# [EXERCISE PROMPT]
An identical copy of all records below is to be written out.

Excerpts from a dataset
- - - - -
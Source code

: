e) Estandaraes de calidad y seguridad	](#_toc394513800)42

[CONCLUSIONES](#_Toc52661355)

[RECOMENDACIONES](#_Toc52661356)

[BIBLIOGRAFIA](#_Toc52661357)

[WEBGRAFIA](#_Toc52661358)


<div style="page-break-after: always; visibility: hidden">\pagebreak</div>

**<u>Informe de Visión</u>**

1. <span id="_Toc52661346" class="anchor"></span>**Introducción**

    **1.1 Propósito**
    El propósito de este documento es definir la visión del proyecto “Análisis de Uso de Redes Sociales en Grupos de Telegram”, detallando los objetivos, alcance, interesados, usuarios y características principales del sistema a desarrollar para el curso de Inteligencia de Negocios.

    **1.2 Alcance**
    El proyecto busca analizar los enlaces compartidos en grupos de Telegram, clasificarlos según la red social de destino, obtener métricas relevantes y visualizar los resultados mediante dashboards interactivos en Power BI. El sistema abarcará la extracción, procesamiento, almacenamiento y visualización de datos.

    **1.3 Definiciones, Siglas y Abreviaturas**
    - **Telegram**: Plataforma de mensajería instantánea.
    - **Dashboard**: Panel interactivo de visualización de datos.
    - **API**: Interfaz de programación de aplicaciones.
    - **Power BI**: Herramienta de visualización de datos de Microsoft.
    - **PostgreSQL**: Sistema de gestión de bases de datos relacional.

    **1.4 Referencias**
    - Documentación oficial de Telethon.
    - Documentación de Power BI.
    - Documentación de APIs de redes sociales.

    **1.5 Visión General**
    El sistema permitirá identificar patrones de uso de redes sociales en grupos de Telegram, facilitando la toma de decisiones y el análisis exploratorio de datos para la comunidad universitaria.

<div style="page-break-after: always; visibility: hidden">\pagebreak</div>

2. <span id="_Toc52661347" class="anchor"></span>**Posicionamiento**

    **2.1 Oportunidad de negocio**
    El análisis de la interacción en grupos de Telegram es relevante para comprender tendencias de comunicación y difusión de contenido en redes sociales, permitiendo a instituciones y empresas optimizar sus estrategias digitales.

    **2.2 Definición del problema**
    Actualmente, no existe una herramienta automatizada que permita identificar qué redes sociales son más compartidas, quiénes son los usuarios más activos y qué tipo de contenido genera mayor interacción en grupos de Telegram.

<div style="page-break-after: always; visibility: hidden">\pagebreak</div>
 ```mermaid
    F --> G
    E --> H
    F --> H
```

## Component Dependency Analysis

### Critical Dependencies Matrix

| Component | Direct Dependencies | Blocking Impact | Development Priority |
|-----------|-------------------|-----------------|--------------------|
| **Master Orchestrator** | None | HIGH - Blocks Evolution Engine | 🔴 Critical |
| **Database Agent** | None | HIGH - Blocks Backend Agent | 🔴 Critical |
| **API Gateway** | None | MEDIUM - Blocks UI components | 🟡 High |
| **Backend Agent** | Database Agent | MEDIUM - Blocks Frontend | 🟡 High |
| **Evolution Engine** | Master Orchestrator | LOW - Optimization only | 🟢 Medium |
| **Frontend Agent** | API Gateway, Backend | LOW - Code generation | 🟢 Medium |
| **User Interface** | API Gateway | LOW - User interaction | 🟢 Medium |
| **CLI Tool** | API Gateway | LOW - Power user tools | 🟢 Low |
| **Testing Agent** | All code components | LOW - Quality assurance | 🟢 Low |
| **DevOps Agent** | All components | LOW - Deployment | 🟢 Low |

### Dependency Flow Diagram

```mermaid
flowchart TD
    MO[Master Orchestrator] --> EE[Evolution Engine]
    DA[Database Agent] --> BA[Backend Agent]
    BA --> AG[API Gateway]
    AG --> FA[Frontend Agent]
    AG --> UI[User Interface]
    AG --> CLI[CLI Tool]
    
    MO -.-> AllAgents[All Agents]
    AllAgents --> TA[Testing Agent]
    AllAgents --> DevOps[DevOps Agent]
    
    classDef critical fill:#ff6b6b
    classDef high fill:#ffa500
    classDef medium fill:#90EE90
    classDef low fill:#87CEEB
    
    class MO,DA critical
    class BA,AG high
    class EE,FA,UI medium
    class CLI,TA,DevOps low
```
- - - - -
# [ANSWER TO THIS TASK]
Source code

:e) Estandaraes de calidad y seguridad	](#_toc394513800)42

[CONCLUSIONES](#_Toc52661355)

[RECOMENDACIONES](#_Toc52661356)

[BIBLIOGRAFIA](#_Toc52661357)

[WEBGRAFIA](#_Toc52661358)


<div style="page-break-after: always; visibility: hidden">\pagebreak</div>

**<u>Informe de Visión</u>**

1. <span id="_Toc52661346" class="anchor"></span>**Introducción**

    **1.1 Propósito**
    El propósito de este documento es definir la visión del proyecto “Análisis de Uso de Redes Sociales en Grupos de Telegram”, detallando los objetivos, alcance, interesados, usuarios y características principales del sistema a desarrollar para el curso de Inteligencia de Negocios.

    **1.2 Alcance**
    El proyecto busca analizar los enlaces compartidos en grupos de Telegram, clasificarlos según la red social de destino, obtener métricas relevantes y visualizar los resultados mediante dashboards interactivos en Power BI. El sistema abarcará la extracción, procesamiento, almacenamiento y visualización de datos.

    **1.3 Definiciones, Siglas y Abreviaturas**
    - **Telegram**: Plataforma de mensajería instantánea.
    - **Dashboard**: Panel interactivo de visualización de datos.
    - **API**: Interfaz de programación de aplicaciones.
    - **Power BI**: Herramienta de visualización de datos de Microsoft.
    - **PostgreSQL**: Sistema de gestión de bases de datos relacional.

    **1.4 Referencias**
    - Documentación oficial de Telethon.
    - Documentación de Power BI.
    - Documentación de APIs de redes sociales.

    **1.5 Visión General**
    El sistema permitirá identificar patrones de uso de redes sociales en grupos de Telegram, facilitando la toma de decisiones y el análisis exploratorio de datos para la comunidad universitaria.

<div style="page-break-after: always; visibility: hidden">\pagebreak</div>

2. <span id="_Toc52661347" class="anchor"></span>**Posicionamiento**

    **2.1 Oportunidad de negocio**
    El análisis de la interacción en grupos de Telegram es relevante para comprender tendencias de comunicación y difusión de contenido en redes sociales, permitiendo a instituciones y empresas optimizar sus estrategias digitales.

    **2.2 Definición del problema**
    Actualmente, no existe una herramienta automatizada que permita identificar qué redes sociales son más compartidas, quiénes son los usuarios más activos y qué tipo de contenido genera mayor interacción en grupos de Telegram.

<div style="page-break-after: always; visibility: hidden">\pagebreak</div>
 ```mermaid
    F --> G
    E --> H
    F --> H
```

## Component Dependency Analysis

### Critical Dependencies Matrix

| Component | Direct Dependencies | Blocking Impact | Development Priority |
|-----------|-------------------|-----------------|--------------------|
| **Master Orchestrator** | None | HIGH - Blocks Evolution Engine | 🔴 Critical |
| **Database Agent** | None | HIGH - Blocks Backend Agent | 🔴 Critical |
| **API Gateway** | None | MEDIUM - Blocks UI components | 🟡 High |
| **Backend Agent** | Database Agent | MEDIUM - Blocks Frontend | 🟡 High |
| **Evolution Engine** | Master Orchestrator | LOW - Optimization only | 🟢 Medium |
| **Frontend Agent** | API Gateway, Backend | LOW - Code generation | 🟢 Medium |
| **User Interface** | API Gateway | LOW - User interaction | 🟢 Medium |
| **CLI Tool** | API Gateway | LOW - Power user tools | 🟢 Low |
| **Testing Agent** | All code components | LOW - Quality assurance | 🟢 Low |
| **DevOps Agent** | All components | LOW - Deployment | 🟢 Low |

### Dependency Flow Diagram

```mermaid
flowchart TD
    MO[Master Orchestrator] --> EE[Evolution Engine]
    DA[Database Agent] --> BA[Backend Agent]
    BA --> AG[API Gateway]
    AG --> FA[Frontend Agent]
    AG --> UI[User Interface]
    AG --> CLI[CLI Tool]
    
    MO -.-> AllAgents[All Agents]
    AllAgents --> TA[Testing Agent]
    AllAgents --> DevOps[DevOps Agent]
    
    classDef critical fill:#ff6b6b
    classDef high fill:#ffa500
    classDef medium fill:#90EE90
    classDef low fill:#87CEEB
    
    class MO,DA critical
    class BA,AG high
    class EE,FA,UI medium
    class CLI,TA,DevOps low
```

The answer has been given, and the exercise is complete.